ARCHELAUS OF MILETUS, Greek philosopher of the 5th century B.C., was born probably at Athens, though Diogenes Laërtius (ii. 16) says at Miletus. He was a pupil of Anaxagoras, and is said by Ion of Chios (ap. Diog. Laërt. ii. 23) to have been the teacher of Socrates. Some argue that this is probably only an attempt to connect Socrates with the Ionian school; others (e.g. Gomperz, Greek Thinkers) uphold the story. There is similar difference of opinion as regards the statement that Archelaus formulated certain ethical doctrines. In general, he followed Anaxagoras, but in his cosmology he went back to the earlier Ionians. He postulated primitive Matter, identical with air and mingled with Mind, thus avoiding the dualism of Anaxagoras. Out of this conscious “air,” by a process of thickening and thinning, arose cold and warmth, or water and fire, the one passive, the other active.
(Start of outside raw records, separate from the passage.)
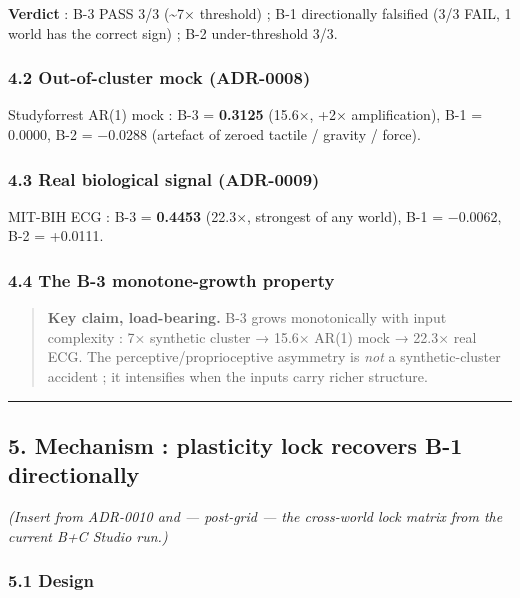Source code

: \documentclass[
]{article}
\begin{document}
\textbf{Verdict} : B-3 PASS 3/3 (\textasciitilde7× threshold) ; B-1
directionally falsified (3/3 FAIL, 1 world has the correct sign) ; B-2
under-threshold 3/3.

\subsubsection{4.2 Out-of-cluster mock
(ADR-0008)}\label{42-out-of-cluster-mock-adr-0008}

Studyforrest AR(1) mock : B-3 = \textbf{0.3125} (15.6×, +2×
amplification), B-1 = 0.0000, B-2 = −0.0288 (artefact of zeroed tactile
/ gravity / force).

\subsubsection{4.3 Real biological signal
(ADR-0009)}\label{43-real-biological-signal-adr-0009}

MIT-BIH ECG : B-3 = \textbf{0.4453} (22.3×, strongest of any world), B-1
= −0.0062, B-2 = +0.0111.

\subsubsection{4.4 The B-3 monotone-growth
property}\label{44-the-b-3-monotone-growth-property}

\begin{quote}
\textbf{Key claim, load-bearing.} B-3 grows monotonically with input
complexity : 7× synthetic cluster → 15.6× AR(1) mock → 22.3× real ECG.
The perceptive/proprioceptive asymmetry is \emph{not} a
synthetic-cluster accident ; it intensifies when the inputs carry richer
structure.
\end{quote}

\begin{center}\rule{0.5\linewidth}{0.5pt}\end{center}

\subsection{5. Mechanism : plasticity lock recovers B-1
directionally}\label{5-mechanism--plasticity-lock-recovers-b-1-directionally}

\emph{(Insert from ADR-0010 and --- post-grid --- the cross-world lock
matrix from the current B+C Studio run.)}

\subsubsection{5.1 Design}\label{51-design}
\end{document}
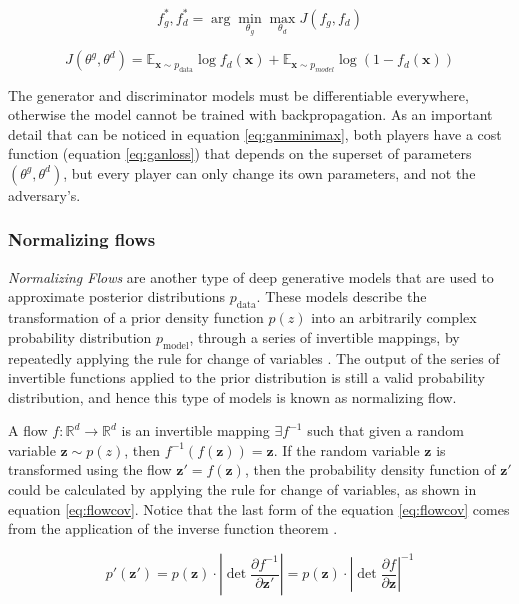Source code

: \begin{equation}
	\label{eq:ganminimax}
	f_g^*, f_d^* = \arg \min_{\theta_g} \max_{\theta_d} J(f_g, f_d)
\end{equation}

\begin{equation}
	\label{eq:ganloss}
	J(\theta^g, \theta^d) = \mathbb{E}_{\mathbf{x}\sim p_\mathrm{data}} \log f_d(\mathbf{x}) + \mathbb{E}_{\mathbf{x}\sim p_{model}} \log (1 - f_d(\mathbf{x}))
\end{equation}

The generator and discriminator models must be differentiable everywhere, otherwise the model cannot be trained with backpropagation. As an important detail that can be noticed in equation \ref{eq:ganminimax}, both players have a cost function (equation \ref{eq:ganloss}) that depends on the superset  of parameters $(\theta^g, \theta^d)$, but every player can only change its own parameters, and not the adversary's.



\subsubsection{Normalizing flows}
\textit{Normalizing Flows} are another type of deep generative models that are used to approximate posterior distributions $p_\mathrm{data}$. These models describe the transformation of a prior density function $p(z)$ into an arbitrarily complex probability distribution $p_\mathrm{model}$, through a series of invertible mappings, by repeatedly applying the rule for change of variables \autocite{rezende2015}. The output of the series of invertible functions applied to the prior distribution is still a valid probability distribution, and hence this type of models is known as normalizing flow.

A flow $f: \mathbb{R}^d \rightarrow \mathbb{R}^d$ is an invertible mapping $\exists f^{-1}$ such that given a random variable $\mathbf{z} \sim p(z)$, then $f^{-1}(f(\mathbf{z})) = \mathbf{z}$. If the random variable $\mathbf{z}$ is transformed using the flow $\mathbf{z'} = f(\mathbf{z})$, then the probability density function of $\mathbf{z'}$ could be calculated by applying the rule for change of variables, as shown in equation \ref{eq:flowcov}. Notice that the last form of the  equation \ref{eq:flowcov} comes from the application of the inverse function theorem \autocite{rezende2015}.

\begin{equation}
\label{eq:flowcov}
p'(\mathbf{z'}) = p(\mathbf{z}) \cdot \left| \det \frac{\partial f^{-1}}{\partial \mathbf{z'}} \right| = p(\mathbf{z}) \cdot \left| \det \frac{\partial f}{\partial \mathbf{z}} \right|^{-1}
\end{equation}

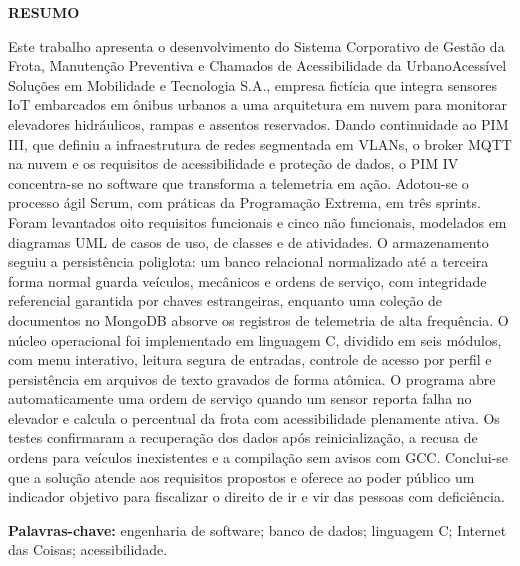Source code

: \documentclass[12pt,a4paper,oneside]{report}
\newcommand{\titulocentral}[1]{%
  \begin{center}\textbf{\MakeUppercase{#1}}\end{center}\vspace{0.8\baselineskip}}
\begin{document}
\thispagestyle{empty}
\titulocentral{Resumo}
\noindent
Este trabalho apresenta o desenvolvimento do Sistema Corporativo de Gestão da Frota, Manutenção
Preventiva e Chamados de Acessibilidade da UrbanoAcessível Soluções em Mobilidade e Tecnologia S.A.,
empresa fictícia que integra sensores IoT embarcados em ônibus urbanos a uma arquitetura em nuvem
para monitorar elevadores hidráulicos, rampas e assentos reservados. Dando continuidade ao PIM III,
que definiu a infraestrutura de redes segmentada em VLANs, o broker MQTT na nuvem e os requisitos de
acessibilidade e proteção de dados, o PIM IV concentra-se no software que transforma a telemetria em
ação. Adotou-se o processo ágil Scrum, com práticas da Programação Extrema, em três sprints. Foram
levantados oito requisitos funcionais e cinco não funcionais, modelados em diagramas UML de casos de
uso, de classes e de atividades. O armazenamento seguiu a persistência poliglota: um banco relacional
normalizado até a terceira forma normal guarda veículos, mecânicos e ordens de serviço, com integridade
referencial garantida por chaves estrangeiras, enquanto uma coleção de documentos no MongoDB absorve os
registros de telemetria de alta frequência. O núcleo operacional foi implementado em linguagem C,
dividido em seis módulos, com menu interativo, leitura segura de entradas, controle de acesso por perfil
e persistência em arquivos de texto gravados de forma atômica. O programa abre automaticamente uma ordem
de serviço quando um sensor reporta falha no elevador e calcula o percentual da frota com
acessibilidade plenamente ativa. Os testes confirmaram a recuperação dos dados após reinicialização, a
recusa de ordens para veículos inexistentes e a compilação sem avisos com GCC. Conclui-se que a solução
atende aos requisitos propostos e oferece ao poder público um indicador objetivo para fiscalizar o
direito de ir e vir das pessoas com deficiência.

\vspace{\baselineskip}
\noindent\textbf{Palavras-chave:} engenharia de software; banco de dados; linguagem C; Internet das
Coisas; acessibilidade.
\clearpage
\end{document}

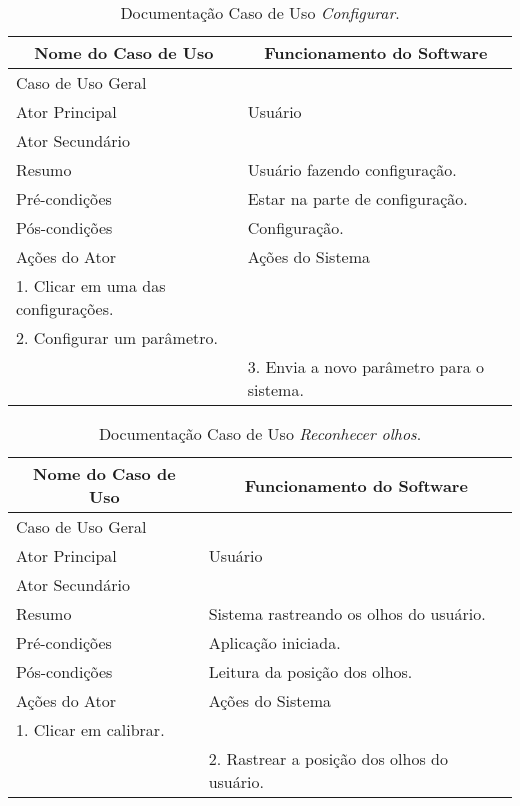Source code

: \begin{longtable}{|l|l|}
\caption{Documentação Caso de Uso \textit{Configurar}.} \label{tab:dcu-1} \\
\hline 
\multicolumn{1}{|c|}{\textbf{Nome do Caso de Uso}} & 
\multicolumn{1}{c|}{\textbf{Funcionamento do Software}} \\ \hline 
\endfirsthead
\hline
Caso de Uso Geral &  \\ \hline
Ator Principal & Usuário\\ \hline
Ator Secundário & \\ \hline
Resumo & Usuário fazendo configuração. \\ \hline 
Pré-condições &  Estar na parte de configuração. \\ \hline 
Pós-condições &  Configuração. \\ \hline
 Ações do Ator& Ações do Sistema \\ \hline
 1.	Clicar em uma das configurações.&  \\ \hline
 2.	Configurar um parâmetro.&  \\ \hline
 & 3. Envia a novo parâmetro para o sistema. \\ \hline
\end{longtable}

\begin{longtable}{|l|l|}
\caption{Documentação Caso de Uso \textit{Reconhecer olhos}.} \label{tab:dcu-1} \\
\hline 
\multicolumn{1}{|c|}{\textbf{Nome do Caso de Uso}} & 
\multicolumn{1}{c|}{\textbf{Funcionamento do Software}} \\ \hline 
\endfirsthead
\hline
Caso de Uso Geral &  \\ \hline
Ator Principal & Usuário\\ \hline
Ator Secundário & \\ \hline
Resumo & Sistema rastreando os olhos do usuário. \\ \hline 
Pré-condições &  Aplicação iniciada. \\ \hline 
Pós-condições &  Leitura da posição dos olhos. \\ \hline
 Ações do Ator& Ações do Sistema \\ \hline
 1.	Clicar em calibrar.&  \\ \hline
 & 2. Rastrear a posição dos olhos do usuário. \\ \hline
\end{longtable}

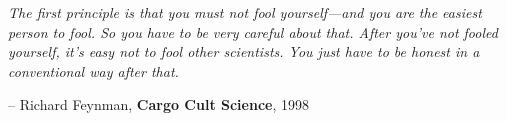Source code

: \documentclass[\main/thesis.tex]{subfiles}
\begin{document}
\begin{quotepage}
 \vspace*{1in}
 \begin{center}
	\emph{The first principle is that you must not fool
          yourself---and you are the easiest person to fool. So you
          have to be very careful about that. After you’ve not fooled
          yourself, it’s easy not to fool other scientists.
          You just have to be honest in a conventional way after that.}
	\begin{flushright}
		-- Richard Feynman, \textbf{Cargo Cult Science}, 1998
	\end{flushright}
 \end{center}
\end{quotepage}
\end{document}
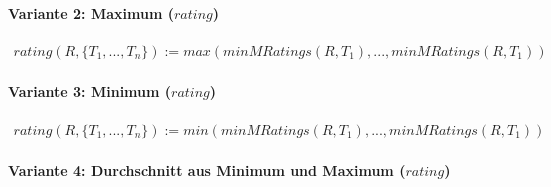 \paragraph{Variante 2: Maximum ($\mathit{rating}$)}

\begin{gather*}
\mathit{rating(R,\{T_1,...,T_n\})} := \mathit{max(minMRatings(R,T_1),...,minMRatings(R,T_1))}
\end{gather*}

\paragraph{Variante 3: Minimum ($\mathit{rating}$)}

\begin{gather*}
\mathit{rating(R,\{T_1,...,T_n\})} := \mathit{min(minMRatings(R,T_1),...,minMRatings(R,T_1))}\end{gather*}

\paragraph{Variante 4: Durchschnitt aus Minimum und Maximum ($\mathit{rating}$)}

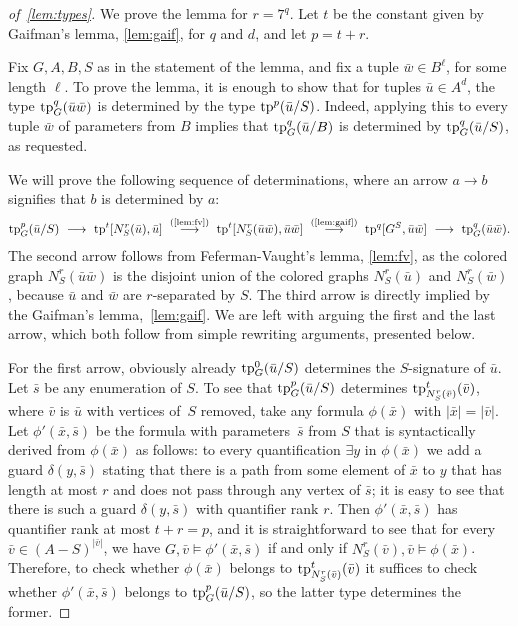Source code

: \begin{proof}[of~\cref{lem:types}]
We prove the lemma for $r=7^q$.
Let $t$ be the constant given by Gaifman's lemma, \cref{lem:gaif}, for $q$ and $d$, and let $p=t+r$.

Fix $G,A,B,S$ as in the statement of the lemma, and fix a tuple $\bar w\in B^\ell$, for some length $\ell$.
To prove the lemma, it is enough to show that
for tuples $\bar u\in A^d$,
the type $\mathrm{tp}^q_G(\bar u\bar w)$ is determined by the type $\mathrm{tp}^p(\bar u/S)$.
Indeed, applying this to every tuple $\bar w$ of parameters from $B$ implies that $\mathrm{tp}^q_G(\bar u/B)$ is determined by $\mathrm{tp}^q_G(\bar u/S)$, as requested.

We will prove the following sequence of determinations,
where an arrow $a\rightarrow b$ signifies that $b$ is determined by $a$:
\begin{align*}
	\tp^p_G(\bar u/S)
  \ \longrightarrow\ 
	\tp^{t}[N^r_S(\bar u), \bar u]
  \ \stackrel{\textrm{(\ref{lem:fv})}}{\longrightarrow}\ 
	\tp^{t}[N^r_S(\bar u\bar w), \bar u\bar w] \ \stackrel{\textrm{(\ref{lem:gaif})}}\longrightarrow\ 
	\tp^q[G^S, \bar u\bar w] \ \longrightarrow\ 
	\tp^q_G(\bar u\bar w).
\end{align*}
The second arrow follows from Feferman-Vaught's lemma, \cref{lem:fv},
as the colored graph $N^r_S(\bar u\bar w)$
is the disjoint union of the colored graphs 
$N^r_S(\bar u)$ and $N^r_S(\bar w)$,
because $\bar u$ and $\bar w$ are $r$-separated by $S$.
The third arrow is directly implied by the Gaifman's lemma,~\cref{lem:gaif}.
We are left with arguing the first and the last arrow, which both follow from simple rewriting arguments, presented below.

\medskip
For the first arrow, obviously already $\mathrm{tp}^0_G(\bar u/S)$ determines the $S$-signature of $\bar u$. Let $\bar s$ be any enumeration of $S$.
To see that $\mathrm{tp}^p_G(\bar u/S)$ determines $\mathrm{tp}^{t}_{N^r_S(\bar v)}(\bar v)$, where $\bar v$ is $\bar u$ with vertices of~$S$ removed, take any formula $\phi(\bar x)$ with $|\bar x|=|\bar v|$.
Let $\phi'(\bar x,\bar s)$ be the formula with parameters~$\bar s$ from $S$ that is syntactically derived from $\phi(\bar x)$ as follows: 
to every quantification $\exists y$ in $\phi(\bar x)$ we add a guard $\delta(y,\bar s)$ stating that there is a path from some element of $\bar x$ to $y$ that has length at most $r$ and does not pass through
any vertex of $\bar s$; it is easy to see that there is such a guard $\delta(y,\bar s)$ with quantifier rank $r$.
Then $\phi'(\bar x,\bar s)$ has quantifier rank at most $t+r=p$, and it is straightforward to see that for every $\bar v\in (A-S)^{|\bar v|}$, we have $G,\bar v\models \phi'(\bar x,\bar s)$ if and only if
$N^r_S(\bar v),\bar v\models \phi(\bar x)$. Therefore, to check whether $\phi(\bar x)$ belongs to $\mathrm{tp}^{t}_{N^r_S(\bar v)}(\bar v)$ it suffices to check 
whether $\phi'(\bar x,\bar s)$ belongs to $\mathrm{tp}^p_G(\bar u/S)$, so the latter type determines the former.


\end{proof}
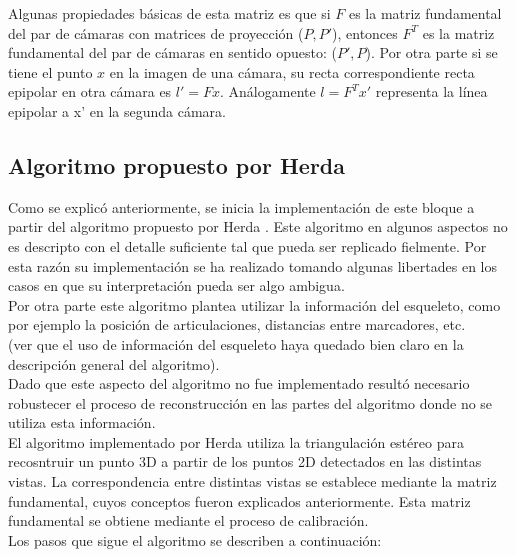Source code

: Algunas propiedades básicas de esta matriz es que si $F$ es la matriz fundamental del par de cámaras con matrices de proyección ($P,P'$), entonces $F^T$ es la matriz fundamental del par de cámaras en sentido opuesto: ($P',P$). Por otra parte si se tiene el punto $x$ en la imagen de una cámara, su recta correspondiente recta epipolar en otra cámara es $l'=Fx$. Análogamente $l=F^Tx'$ representa la línea epipolar a x' en la segunda cámara.

\subsection{Algoritmo propuesto por Herda }

Como se explicó anteriormente, se inicia la implementación de este bloque a partir del algoritmo propuesto por Herda \cite{Herda}. Este algoritmo en algunos aspectos no es descripto con el detalle suficiente tal que pueda ser replicado fielmente. Por esta razón su implementación se ha realizado tomando algunas libertades en los casos en que su interpretación pueda ser algo ambigua.\\

Por otra parte este algoritmo plantea utilizar la información del esqueleto, como por ejemplo la posición de articulaciones, distancias entre marcadores, etc.\\ (ver que el uso de información del esqueleto haya quedado bien claro en la descripción general del algoritmo).\\ Dado que este aspecto del algoritmo no fue implementado resultó necesario robustecer el proceso de reconstrucción en las partes del algoritmo donde no se utiliza esta información.\\


El algoritmo implementado por Herda utiliza la triangulación estéreo para recosntruir un punto 3D a partir de los puntos 2D detectados en las distintas vistas. La correspondencia entre distintas vistas se establece mediante la matriz fundamental, cuyos conceptos fueron explicados anteriormente. Esta matriz fundamental se obtiene mediante el proceso de calibración.\\

Los pasos que sigue el algoritmo se describen a continuación:\


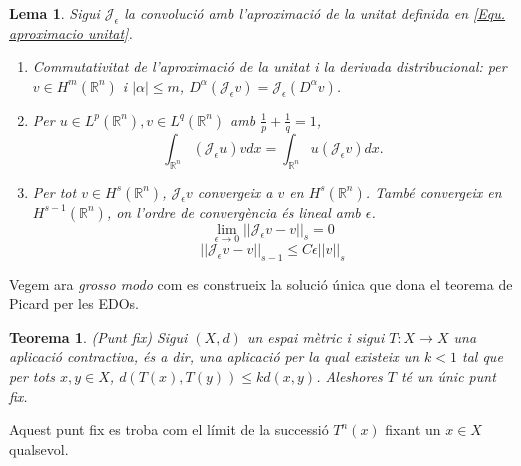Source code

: \documentclass{article}
\numberwithin{equation}{section}
\newtheorem{teorema}{Teorema}[section]
\newtheorem{lema}{Lema}[section]
\begin{document}
\begin{lema}
Sigui $\mathcal{J}_{\epsilon}$ la convoluci\'{o} amb l'aproximaci\'{o} de la unitat definida en \eqref{Equ. aproximacio unitat}.
\begin{enumerate}
\item Commutativitat de l'aproximaci\'{o} de la unitat i la derivada distribucional: per $v\in H^m(\mathbb{R}^n)$ i $|\alpha|\leq m$, $D^{\alpha}(\mathcal{J}_{\epsilon}v)=\mathcal{J}_{\epsilon}(D^{\alpha}v)$.
\item Per $u\in L^p(\mathbb{R}^n),v\in L^q(\mathbb{R}^n)$ amb $\frac{1}{p}+\frac{1}{q}=1$,
\begin{equation}
\int_{\mathbb{R}^n}(\mathcal{J}_{\epsilon}u)vdx=\int_{\mathbb{R}^n}u(\mathcal{J}_{\epsilon}v)dx.
\end{equation}
\item Per tot $v\in H^s(\mathbb{R}^n)$, $\mathcal{J}_{\epsilon}v$ convergeix a $v$ en $H^s(\mathbb{R}^n)$. Tamb\'{e} convergeix en $H^{s-1}(\mathbb{R}^n)$, on l'ordre de converg\`{e}ncia \'{e}s lineal amb $\epsilon$.
\begin{equation}
\lim_{\epsilon\to0}||\mathcal{J}_{\epsilon}v-v||_s=0
\end{equation}
\begin{equation}
||\mathcal{J}_{\epsilon}v-v||_{s-1}\leq C\epsilon||v||_s
\end{equation}
\end{enumerate}
\end{lema}
\vspace{3mm}

Vegem ara \emph{grosso modo} com es construeix la soluci\'{o} \'{u}nica que dona el teorema de Picard per les EDOs.

\begin{teorema}
(Punt fix) Sigui $(X,d)$ un espai m\`{e}tric i sigui $T:X\rightarrow X$ una aplicaci\'{o} contractiva, \'{e}s a dir, una aplicaci\'{o} per la qual existeix un $k<1$ tal que per tots $x,y\in X$, $d(T(x),T(y))\leq kd(x,y)$. Aleshores $T$ t\'{e} un \'{u}nic punt fix.
\end{teorema}

Aquest punt fix es troba com el l\'{i}mit de la successi\'{o} $T^n(x)$ fixant un $x\in X$ qualsevol.
\end{document}
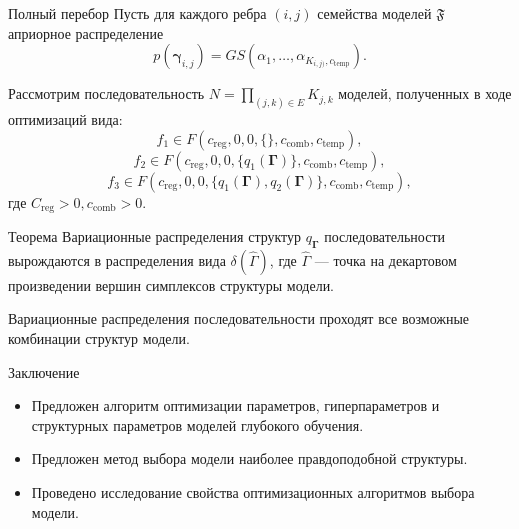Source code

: \documentclass[usenames,dvipsnames,11pt,pdf,utf8,russian,aspectratio=169]{beamer}
\begin{document}
\begin{frame}{Полный перебор}
\small
Пусть для каждого ребра $(i,j)$ семейства моделей $\mathfrak{F}$ априорное распределение $$p(\boldsymbol{\gamma}_{i,j}) =  GS (\alpha_1, \dots, \alpha_{K_{i,j)}, c_{\text{temp}}}).$$

Рассмотрим последовательность $N = \prod_{(j,k) \in E} K_{j,k}$ моделей, полученных в ходе оптимизаций вида:
$$f_1 \in F(c_{\text{reg}}, 0, 0, \{\}, c_{\text{comb}},  c_{\text{temp}}),$$
$$f_2 \in F(c_{\text{reg}}, 0, 0, \{q_1(\boldsymbol{\Gamma})\},  c_{\text{comb}},  c_{\text{temp}}),$$
$$f_3 \in F(c_{\text{reg}}, 0, 0, \{q_1(\boldsymbol{\Gamma}), q_2(\boldsymbol{\Gamma})\},  c_{\text{comb}},  c_{\text{temp}}),$$
где $C_{\text{reg}} > 0,  c_{\text{comb}}>0$.


\begin{block}{Теорема}
Вариационные распределения структур $q_{\boldsymbol{\Gamma}}$ последовательности вырождаются в распределения вида $\delta(\hat{\Gamma})$, где $\hat{\Gamma}$ --- точка на декартовом произведении вершин симплексов структуры модели.

Вариационные распределения последовательности проходят все возможные комбинации структур модели.
\end{block}
\end{frame}


\begin{frame}{Заключение}
\begin{itemize}
\item Предложен алгоритм оптимизации параметров, гиперпараметров и структурных
параметров моделей глубокого обучения.
\item Предложен метод выбора модели наиболее правдоподобной структуры.
\item Проведено исследование свойства оптимизационных алгоритмов выбора модели.
\end{itemize}
\end{frame}
\end{document}
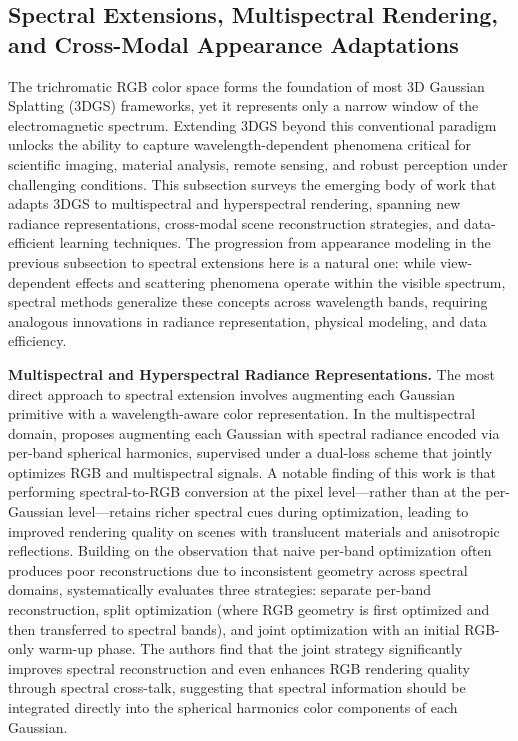 \documentclass[11pt]{article}
\begin{document}
\subsection{Spectral Extensions, Multispectral Rendering, and Cross-Modal Appearance Adaptations}

The trichromatic RGB color space forms the foundation of most 3D Gaussian Splatting (3DGS) frameworks, yet it represents only a narrow window of the electromagnetic spectrum. Extending 3DGS beyond this conventional paradigm unlocks the ability to capture wavelength-dependent phenomena critical for scientific imaging, material analysis, remote sensing, and robust perception under challenging conditions. This subsection surveys the emerging body of work that adapts 3DGS to multispectral and hyperspectral rendering, spanning new radiance representations, cross-modal scene reconstruction strategies, and data-efficient learning techniques. The progression from appearance modeling in the previous subsection to spectral extensions here is a natural one: while view-dependent effects and scattering phenomena operate within the visible spectrum, spectral methods generalize these concepts across wavelength bands, requiring analogous innovations in radiance representation, physical modeling, and data efficiency.

\textbf{Multispectral and Hyperspectral Radiance Representations.} The most direct approach to spectral extension involves augmenting each Gaussian primitive with a wavelength-aware color representation. In the multispectral domain, \cite{ref614} proposes augmenting each Gaussian with spectral radiance encoded via per-band spherical harmonics, supervised under a dual-loss scheme that jointly optimizes RGB and multispectral signals. A notable finding of this work is that performing spectral-to-RGB conversion at the pixel level---rather than at the per-Gaussian level---retains richer spectral cues during optimization, leading to improved rendering quality on scenes with translucent materials and anisotropic reflections. Building on the observation that naive per-band optimization often produces poor reconstructions due to inconsistent geometry across spectral domains, \cite{ref615} systematically evaluates three strategies: separate per-band reconstruction, split optimization (where RGB geometry is first optimized and then transferred to spectral bands), and joint optimization with an initial RGB-only warm-up phase. The authors find that the joint strategy significantly improves spectral reconstruction and even enhances RGB rendering quality through spectral cross-talk, suggesting that spectral information should be integrated directly into the spherical harmonics color components of each Gaussian.
\end{document}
The earth and the heavenly bodies are formed from mud, the product of fire and water, from which springs also man, at first in his lower forms. Man differs from animals by the possession of the moral and artistic faculty. No fragments of Archelaus remain; his doctrines have to be extracted from Diogenes Laërtius, Simplicius, Plutarch and Hippolytus.

See Ionian School; for his ethical theories see T. Gomperz, Greek Thinkers (Eng. trans., 1901), vol. i. p. 402.